» Assignment:
Which of the lines in the data below contain the string "графиков"? Copy each of them.

(Extracted records)
■ ■ ■ ■ ■

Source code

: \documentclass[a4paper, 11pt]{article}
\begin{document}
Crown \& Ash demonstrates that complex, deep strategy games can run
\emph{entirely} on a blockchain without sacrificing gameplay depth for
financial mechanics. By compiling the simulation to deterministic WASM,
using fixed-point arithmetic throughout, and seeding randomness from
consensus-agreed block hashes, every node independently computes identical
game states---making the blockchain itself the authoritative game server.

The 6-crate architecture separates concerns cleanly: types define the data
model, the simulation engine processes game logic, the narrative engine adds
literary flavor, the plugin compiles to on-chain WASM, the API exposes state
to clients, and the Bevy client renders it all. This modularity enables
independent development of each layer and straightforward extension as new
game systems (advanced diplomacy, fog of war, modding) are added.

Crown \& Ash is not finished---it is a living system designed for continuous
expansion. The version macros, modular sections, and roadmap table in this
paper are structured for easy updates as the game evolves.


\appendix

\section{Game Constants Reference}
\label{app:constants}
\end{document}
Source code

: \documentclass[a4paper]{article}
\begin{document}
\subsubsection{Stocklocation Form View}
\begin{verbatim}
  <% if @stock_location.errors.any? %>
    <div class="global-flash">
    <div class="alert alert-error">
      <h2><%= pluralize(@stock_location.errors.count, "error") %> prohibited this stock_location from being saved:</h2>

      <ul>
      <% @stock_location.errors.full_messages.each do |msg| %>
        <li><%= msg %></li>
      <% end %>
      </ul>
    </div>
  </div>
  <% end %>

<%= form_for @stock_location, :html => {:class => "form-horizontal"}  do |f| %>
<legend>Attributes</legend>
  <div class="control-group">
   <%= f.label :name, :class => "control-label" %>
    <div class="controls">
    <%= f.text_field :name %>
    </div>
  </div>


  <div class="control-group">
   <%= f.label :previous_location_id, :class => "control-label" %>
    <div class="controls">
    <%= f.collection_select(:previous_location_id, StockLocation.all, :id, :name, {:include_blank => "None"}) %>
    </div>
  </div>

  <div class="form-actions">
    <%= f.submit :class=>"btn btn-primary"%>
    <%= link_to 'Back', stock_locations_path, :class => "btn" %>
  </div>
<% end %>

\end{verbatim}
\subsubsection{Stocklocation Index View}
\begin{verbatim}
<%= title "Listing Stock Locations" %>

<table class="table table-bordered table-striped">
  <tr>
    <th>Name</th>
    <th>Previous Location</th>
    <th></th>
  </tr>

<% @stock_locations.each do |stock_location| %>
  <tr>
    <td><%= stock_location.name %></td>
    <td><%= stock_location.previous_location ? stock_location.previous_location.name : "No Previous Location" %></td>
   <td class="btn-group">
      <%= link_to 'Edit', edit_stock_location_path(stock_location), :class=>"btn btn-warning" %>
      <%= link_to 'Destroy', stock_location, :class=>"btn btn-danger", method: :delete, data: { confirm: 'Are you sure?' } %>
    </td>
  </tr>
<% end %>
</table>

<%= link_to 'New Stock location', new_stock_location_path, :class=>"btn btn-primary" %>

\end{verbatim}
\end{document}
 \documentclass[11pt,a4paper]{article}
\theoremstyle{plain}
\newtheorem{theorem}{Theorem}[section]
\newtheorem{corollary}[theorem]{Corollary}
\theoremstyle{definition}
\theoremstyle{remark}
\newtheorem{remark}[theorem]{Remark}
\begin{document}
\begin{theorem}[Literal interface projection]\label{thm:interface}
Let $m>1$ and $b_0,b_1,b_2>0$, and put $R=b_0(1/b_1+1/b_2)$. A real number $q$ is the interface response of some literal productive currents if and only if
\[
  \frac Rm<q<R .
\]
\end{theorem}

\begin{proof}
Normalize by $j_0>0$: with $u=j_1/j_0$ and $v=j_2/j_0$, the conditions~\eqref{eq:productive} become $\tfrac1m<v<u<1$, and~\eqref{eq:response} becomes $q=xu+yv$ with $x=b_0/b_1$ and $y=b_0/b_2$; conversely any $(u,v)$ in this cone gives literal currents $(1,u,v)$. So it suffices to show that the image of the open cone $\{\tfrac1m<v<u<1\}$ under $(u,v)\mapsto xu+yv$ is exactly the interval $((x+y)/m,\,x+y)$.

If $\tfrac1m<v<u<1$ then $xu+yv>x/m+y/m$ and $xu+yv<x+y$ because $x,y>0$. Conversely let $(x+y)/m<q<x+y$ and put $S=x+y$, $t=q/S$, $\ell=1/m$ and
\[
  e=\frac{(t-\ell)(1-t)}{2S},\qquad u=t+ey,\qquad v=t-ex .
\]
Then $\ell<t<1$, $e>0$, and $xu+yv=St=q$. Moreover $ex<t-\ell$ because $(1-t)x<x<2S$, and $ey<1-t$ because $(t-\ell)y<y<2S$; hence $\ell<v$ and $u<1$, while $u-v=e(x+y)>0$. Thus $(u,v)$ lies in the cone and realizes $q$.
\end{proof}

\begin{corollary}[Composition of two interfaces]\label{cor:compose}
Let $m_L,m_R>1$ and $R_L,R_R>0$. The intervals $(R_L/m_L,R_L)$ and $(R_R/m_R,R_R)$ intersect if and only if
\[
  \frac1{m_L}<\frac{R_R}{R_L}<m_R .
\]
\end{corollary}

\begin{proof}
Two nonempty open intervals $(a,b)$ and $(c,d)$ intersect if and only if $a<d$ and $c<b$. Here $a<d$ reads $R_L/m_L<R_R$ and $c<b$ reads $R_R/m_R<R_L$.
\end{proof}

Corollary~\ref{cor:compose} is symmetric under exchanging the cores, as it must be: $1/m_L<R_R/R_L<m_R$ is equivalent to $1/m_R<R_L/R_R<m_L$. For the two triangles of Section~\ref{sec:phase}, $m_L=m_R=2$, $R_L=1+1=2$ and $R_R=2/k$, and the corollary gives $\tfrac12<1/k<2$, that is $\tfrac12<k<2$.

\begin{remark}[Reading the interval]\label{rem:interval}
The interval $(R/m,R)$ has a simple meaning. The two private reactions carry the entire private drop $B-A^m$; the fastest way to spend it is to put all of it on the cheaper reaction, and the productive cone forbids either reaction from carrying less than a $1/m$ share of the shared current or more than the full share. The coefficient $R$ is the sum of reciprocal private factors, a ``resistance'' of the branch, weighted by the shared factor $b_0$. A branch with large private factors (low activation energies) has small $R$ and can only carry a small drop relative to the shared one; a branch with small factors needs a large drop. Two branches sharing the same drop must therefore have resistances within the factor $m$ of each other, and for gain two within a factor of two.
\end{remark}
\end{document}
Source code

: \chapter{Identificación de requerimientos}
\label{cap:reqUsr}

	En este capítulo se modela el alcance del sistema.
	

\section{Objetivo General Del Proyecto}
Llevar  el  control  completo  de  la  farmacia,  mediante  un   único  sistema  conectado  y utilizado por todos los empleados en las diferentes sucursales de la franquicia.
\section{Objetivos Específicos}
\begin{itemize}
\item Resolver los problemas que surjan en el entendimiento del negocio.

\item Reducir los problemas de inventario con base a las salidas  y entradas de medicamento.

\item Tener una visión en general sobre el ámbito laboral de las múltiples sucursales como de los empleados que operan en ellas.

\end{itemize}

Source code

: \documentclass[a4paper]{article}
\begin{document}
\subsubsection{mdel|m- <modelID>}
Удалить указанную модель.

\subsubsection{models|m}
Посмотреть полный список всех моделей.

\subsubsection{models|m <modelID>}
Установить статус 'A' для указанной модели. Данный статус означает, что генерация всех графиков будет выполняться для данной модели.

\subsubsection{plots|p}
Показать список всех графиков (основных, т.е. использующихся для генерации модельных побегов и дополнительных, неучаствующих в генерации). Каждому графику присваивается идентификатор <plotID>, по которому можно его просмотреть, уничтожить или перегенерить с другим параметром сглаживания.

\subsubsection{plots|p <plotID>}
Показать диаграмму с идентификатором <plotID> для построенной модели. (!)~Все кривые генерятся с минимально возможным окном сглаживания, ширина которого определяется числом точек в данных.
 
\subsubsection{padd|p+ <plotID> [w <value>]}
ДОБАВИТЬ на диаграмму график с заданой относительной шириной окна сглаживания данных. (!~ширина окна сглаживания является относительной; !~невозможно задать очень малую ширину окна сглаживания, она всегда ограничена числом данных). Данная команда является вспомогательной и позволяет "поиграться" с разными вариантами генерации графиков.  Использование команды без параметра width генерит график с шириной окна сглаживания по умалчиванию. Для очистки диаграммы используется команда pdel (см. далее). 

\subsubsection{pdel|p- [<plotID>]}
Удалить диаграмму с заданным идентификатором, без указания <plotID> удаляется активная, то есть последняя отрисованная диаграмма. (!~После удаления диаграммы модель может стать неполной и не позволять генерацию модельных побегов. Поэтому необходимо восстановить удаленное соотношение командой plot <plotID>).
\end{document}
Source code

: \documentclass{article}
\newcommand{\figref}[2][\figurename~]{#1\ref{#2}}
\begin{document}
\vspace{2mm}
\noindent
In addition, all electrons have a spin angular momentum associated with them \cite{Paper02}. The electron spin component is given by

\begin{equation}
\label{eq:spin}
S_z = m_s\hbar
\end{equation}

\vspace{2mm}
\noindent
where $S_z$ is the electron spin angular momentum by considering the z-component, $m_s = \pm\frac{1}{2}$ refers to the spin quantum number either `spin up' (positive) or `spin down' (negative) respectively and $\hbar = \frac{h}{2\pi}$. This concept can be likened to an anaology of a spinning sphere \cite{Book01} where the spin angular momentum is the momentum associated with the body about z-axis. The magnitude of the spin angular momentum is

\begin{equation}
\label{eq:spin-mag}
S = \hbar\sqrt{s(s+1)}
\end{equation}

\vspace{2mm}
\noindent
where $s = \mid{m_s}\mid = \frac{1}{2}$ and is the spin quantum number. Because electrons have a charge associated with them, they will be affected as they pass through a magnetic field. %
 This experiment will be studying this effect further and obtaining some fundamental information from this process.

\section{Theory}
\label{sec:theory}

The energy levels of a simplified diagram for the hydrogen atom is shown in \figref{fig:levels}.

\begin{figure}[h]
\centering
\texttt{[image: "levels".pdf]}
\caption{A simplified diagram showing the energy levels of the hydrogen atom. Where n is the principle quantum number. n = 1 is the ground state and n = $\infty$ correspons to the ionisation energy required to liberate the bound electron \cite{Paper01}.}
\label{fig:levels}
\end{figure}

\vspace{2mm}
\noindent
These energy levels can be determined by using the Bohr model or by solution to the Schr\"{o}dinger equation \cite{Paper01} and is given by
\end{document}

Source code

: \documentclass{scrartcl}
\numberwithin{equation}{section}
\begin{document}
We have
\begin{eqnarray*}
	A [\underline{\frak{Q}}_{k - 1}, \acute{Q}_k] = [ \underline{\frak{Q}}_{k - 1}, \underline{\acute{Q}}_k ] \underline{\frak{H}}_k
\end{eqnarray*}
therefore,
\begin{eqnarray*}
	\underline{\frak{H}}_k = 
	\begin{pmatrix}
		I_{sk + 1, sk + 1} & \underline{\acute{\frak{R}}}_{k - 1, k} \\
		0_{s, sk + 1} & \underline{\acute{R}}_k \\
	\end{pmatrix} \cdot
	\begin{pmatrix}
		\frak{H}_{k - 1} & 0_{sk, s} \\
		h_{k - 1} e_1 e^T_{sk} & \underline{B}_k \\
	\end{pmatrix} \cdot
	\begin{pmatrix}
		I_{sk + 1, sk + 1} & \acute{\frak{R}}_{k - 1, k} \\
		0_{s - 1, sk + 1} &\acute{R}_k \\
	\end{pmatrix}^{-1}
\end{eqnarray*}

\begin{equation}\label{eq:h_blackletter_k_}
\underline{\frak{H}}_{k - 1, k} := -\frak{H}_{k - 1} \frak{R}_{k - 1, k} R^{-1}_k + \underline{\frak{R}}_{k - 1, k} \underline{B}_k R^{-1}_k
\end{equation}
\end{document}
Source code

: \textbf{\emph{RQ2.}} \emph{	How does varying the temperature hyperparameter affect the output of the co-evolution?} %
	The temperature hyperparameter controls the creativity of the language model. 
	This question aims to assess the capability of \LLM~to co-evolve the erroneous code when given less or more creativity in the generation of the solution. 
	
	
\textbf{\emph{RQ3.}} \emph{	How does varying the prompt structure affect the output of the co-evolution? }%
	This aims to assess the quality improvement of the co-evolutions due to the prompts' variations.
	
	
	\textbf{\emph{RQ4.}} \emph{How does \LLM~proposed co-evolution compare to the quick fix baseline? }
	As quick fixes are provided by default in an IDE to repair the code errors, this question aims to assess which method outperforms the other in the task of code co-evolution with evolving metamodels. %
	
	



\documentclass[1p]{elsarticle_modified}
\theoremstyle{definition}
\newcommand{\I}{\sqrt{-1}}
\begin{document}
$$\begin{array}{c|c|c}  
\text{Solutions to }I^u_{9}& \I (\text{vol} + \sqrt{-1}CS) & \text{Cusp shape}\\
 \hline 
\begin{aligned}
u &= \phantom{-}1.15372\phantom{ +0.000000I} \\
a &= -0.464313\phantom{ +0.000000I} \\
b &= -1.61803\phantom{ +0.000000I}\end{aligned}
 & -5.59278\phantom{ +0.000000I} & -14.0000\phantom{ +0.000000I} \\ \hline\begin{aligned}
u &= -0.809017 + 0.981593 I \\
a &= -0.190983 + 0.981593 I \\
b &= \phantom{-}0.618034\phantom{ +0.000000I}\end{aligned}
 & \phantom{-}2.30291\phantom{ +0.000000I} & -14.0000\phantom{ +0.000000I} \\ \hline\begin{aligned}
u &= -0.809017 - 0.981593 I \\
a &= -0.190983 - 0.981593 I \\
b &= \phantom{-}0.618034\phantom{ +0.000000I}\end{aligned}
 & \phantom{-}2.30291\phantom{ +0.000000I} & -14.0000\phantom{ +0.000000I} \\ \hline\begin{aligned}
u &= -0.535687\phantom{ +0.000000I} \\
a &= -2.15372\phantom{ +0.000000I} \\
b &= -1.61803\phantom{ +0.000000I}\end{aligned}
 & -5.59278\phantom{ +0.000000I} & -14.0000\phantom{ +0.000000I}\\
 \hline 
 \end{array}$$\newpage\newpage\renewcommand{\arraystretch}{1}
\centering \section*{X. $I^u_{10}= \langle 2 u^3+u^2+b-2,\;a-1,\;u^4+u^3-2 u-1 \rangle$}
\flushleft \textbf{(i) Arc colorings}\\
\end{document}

■ ■ ■ ■ ■

» Written solution:
Установить статус 'A' для указанной модели. Данный статус означает, что генерация всех графиков будет выполняться для данной модели.
Показать список всех графиков (основных, т.е. использующихся для генерации модельных побегов и дополнительных, неучаствующих в генерации). Каждому графику присваивается идентификатор <plotID>, по которому можно его просмотреть, уничтожить или перегенерить с другим параметром сглаживания.
ДОБАВИТЬ на диаграмму график с заданой относительной шириной окна сглаживания данных. (!~ширина окна сглаживания является относительной; !~невозможно задать очень малую ширину окна сглаживания, она всегда ограничена числом данных). Данная команда является вспомогательной и позволяет "поиграться" с разными вариантами генерации графиков.  Использование команды без параметра width генерит график с шириной окна сглаживания по умалчиванию. Для очистки диаграммы используется команда pdel (см. далее). 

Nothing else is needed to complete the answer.